Sunset clutched the fabric of her cardigan as Starlight led her inside, pursing her lips into a firm line to stop herself from grinning like an idiot. She knew she probably looked like she was on the verge of a nervous breakdown. Or constipated. Maybe both? Probably both.

The planetarium was cool on the inside, figuratively and literally. In the foyer hung a large replica of a space rocket, with astronaut suits sitting on either side of a large span of glass which Sunset could only assume contained facts about space travel and how difficult it was.

Sunset led Starlight over to the reception desk to wait in the small line and stretched her neck to peer round at the exhibits, to see just how busy the place was. She knew it had good reviews from what she had seen online, but she didn’t expect the place to be so crowded. She was pleasantly surprised. Always good to see people taking an interest in science.

“Good morning girls,” the receptionist beamed once they’d strode over. “Two tickets?”

Sunset nodded and smiled. “Yes, please.”

“Paying separately?”

Starlight opened her mouth and slipped her arm from Sunset’s to pull her wallet from the inside of her jacket, only for the red-head to cut her off. “No, no. I’ll pay.”

Starlight looked to her with widened eyes, twitching her brows. “Are you sure?” She asked once Sunset handed over the money, grimacing at the price. “I can pay you back-”

Sunset offered her a reassuring smile and handed Starlight her wristband for the day. “Mhm, it’s fine. You can buy the coffee.”

The two then strolled into the exhibition space, taking in the appropriate space-themed decor: old, dusted helmets lining the wall against the far side of the room, murals of stars and galaxies painted in hues of golds and purple. There were statues of model rockets, the solar system that dangled overhead, all topped off with a narration of time and space that droned on over the sounds system. All in all, it was a planetarium, but it never failed to amaze Sunset just how far science had actually come in such a short amount of time.

They’d been to the moon, dammit! How amazing was that?
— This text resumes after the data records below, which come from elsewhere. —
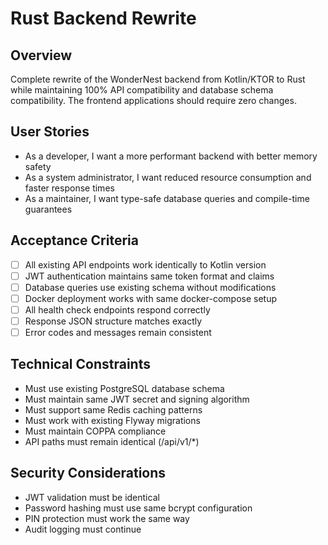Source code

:# Rust Backend Rewrite

## Overview
Complete rewrite of the WonderNest backend from Kotlin/KTOR to Rust while maintaining 100% API compatibility and database schema compatibility. The frontend applications should require zero changes.

## User Stories
- As a developer, I want a more performant backend with better memory safety
- As a system administrator, I want reduced resource consumption and faster response times
- As a maintainer, I want type-safe database queries and compile-time guarantees

## Acceptance Criteria
- [ ] All existing API endpoints work identically to Kotlin version
- [ ] JWT authentication maintains same token format and claims
- [ ] Database queries use existing schema without modifications
- [ ] Docker deployment works with same docker-compose setup
- [ ] All health check endpoints respond correctly
- [ ] Response JSON structure matches exactly
- [ ] Error codes and messages remain consistent

## Technical Constraints
- Must use existing PostgreSQL database schema
- Must maintain same JWT secret and signing algorithm
- Must support same Redis caching patterns
- Must work with existing Flyway migrations
- Must maintain COPPA compliance
- API paths must remain identical (/api/v1/*)

## Security Considerations
- JWT validation must be identical
- Password hashing must use same bcrypt configuration
- PIN protection must work the same way
- Audit logging must continue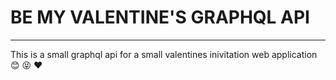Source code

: # BE MY VALENTINE'S GRAPHQL API
--------

This is a small graphql api for a small valentines inivitation web application :blush: :stuck_out_tongue_closed_eyes: :heart:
“Woah… check this out,” Starlight said with a sense of curiosity, garnering all of Sunset’s attention as the other girl wandered over to one of the glass cabinets against the wall. Inside was a small replica of a satellite, with an even smaller figma of a person. The information displayed next to the demonstration was an explanation of how radio and deep space signals were transmitted, and how large dish antennas were required to be in order to pick up such frequencies. “I knew they were big, but… woah. Imagine how awesome that would be to see in person. How exciting would that be?”

As they moved on to the next display, Sunset gave a nod and walked backwards to better face the other girl. “I think that’s probably my favorite part about learning about space. Realising just how tiny we actually are in the grand scheme of things.”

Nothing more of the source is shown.